All of lore.kernel.org
 help / color / mirror / Atom feed
From: Jonathan Rajotte <jonathan.rajotte-julien@efficios.com>
To: lttng-dev@lists.lttng.org
Cc: jgalar@efficios.com
Subject: [RFC PATCH v2 06/13] Fix: unregister app notify socket on sessiond tear down
Date: Mon, 18 Sep 2017 18:51:59 -0400	[thread overview]
Message-ID: <20170918225206.17725-7-jonathan.rajotte-julien__899.454745422368$1505775336$gmane$org@efficios.com> (raw)
In-Reply-To: <20170918225206.17725-1-jonathan.rajotte-julien@efficios.com>

A race between the sessiond tear down and applications initialization
can lead to a deadlock.

Applications try to communicate via the notify sockets while sessiond
does not listen anymore on these sockets since the thread responsible
for reception/response is terminated (ust_thread_manage_notify). These
sockets are never closed hence an application could hang on
communication.

Sessiond hang happen during call to cmd_destroy_session during
sessiond_cleanup. Sessiond is trying to communicate with the app while
the app is waiting for a response on the app notification socket.

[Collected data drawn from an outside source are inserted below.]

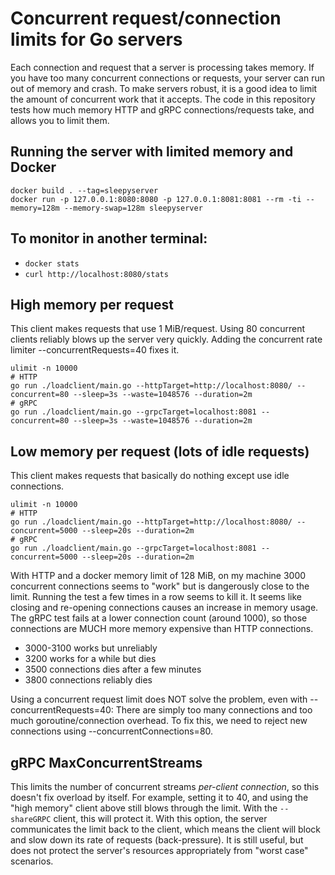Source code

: # Concurrent request/connection limits for Go servers

Each connection and request that a server is processing takes memory. If you have too many concurrent connections or requests, your server can run out of memory and crash. To make servers robust, it is a good idea to limit the amount of concurrent work that it accepts. The code in this repository tests how much memory HTTP and gRPC connections/requests take, and allows you to limit them.


## Running the server with limited memory and Docker

```
docker build . --tag=sleepyserver
docker run -p 127.0.0.1:8080:8080 -p 127.0.0.1:8081:8081 --rm -ti --memory=128m --memory-swap=128m sleepyserver
```

## To monitor in another terminal:

* `docker stats`
* `curl http://localhost:8080/stats`

## High memory per request

This client makes requests that use 1 MiB/request. Using 80 concurrent clients reliably blows up the server very quickly. Adding the concurrent rate limiter --concurrentRequests=40 fixes it.

```
ulimit -n 10000
# HTTP
go run ./loadclient/main.go --httpTarget=http://localhost:8080/ --concurrent=80 --sleep=3s --waste=1048576 --duration=2m
# gRPC
go run ./loadclient/main.go --grpcTarget=localhost:8081 --concurrent=80 --sleep=3s --waste=1048576 --duration=2m
```


## Low memory per request (lots of idle requests)

This client makes requests that basically do nothing except use idle connections.

```
ulimit -n 10000
# HTTP
go run ./loadclient/main.go --httpTarget=http://localhost:8080/ --concurrent=5000 --sleep=20s --duration=2m
# gRPC
go run ./loadclient/main.go --grpcTarget=localhost:8081 --concurrent=5000 --sleep=20s --duration=2m
```

With HTTP and a docker memory limit of 128 MiB, on my machine 3000 concurrent connections seems to "work" but is dangerously close to the limit. Running the test a few times in a row seems to kill it. It seems like closing and re-opening connections causes an increase in memory usage. The gRPC test fails at a lower connection count (around 1000), so those connections are MUCH more memory expensive than HTTP connections.

* 3000-3100 works but unreliably
* 3200 works for a while but dies
* 3500 connections dies after a few minutes
* 3800 connections reliably dies

Using a concurrent request limit does NOT solve the problem, even with --concurrentRequests=40: There are simply too many connections and too much goroutine/connection overhead. To fix this, we need to reject new connections using --concurrentConnections=80.


## gRPC MaxConcurrentStreams

This limits the number of concurrent streams *per-client connection*, so this doesn't fix overload by itself. For example, setting it to 40, and using the "high memory" client above still blows through the limit. With the `--shareGRPC` client, this will protect it. With this option, the server communicates the limit back to the client, which means the client will block and slow down its rate of requests (back-pressure). It is still useful, but does not protect the server's resources appropriately from "worst case" scenarios.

To prevent this situation a call to ust_app_notify_sock_unregister is
performed on all entry of the ust_app_ht_by_notify_sock hash table at
the time of termination. This ensure that any pending communication
initiated by the application will be terminated since all sockets will
be closed at the end of the grace period via call_rcu inside
ust_app_notify_sock_unregister. The use of ust_app_ht_by_notify_sock
instead of the ust_app_ht prevent a double call_rcu since entries are
removed from ust_app_ht_by_notify_sock during ust_app_notify_sock_unregister.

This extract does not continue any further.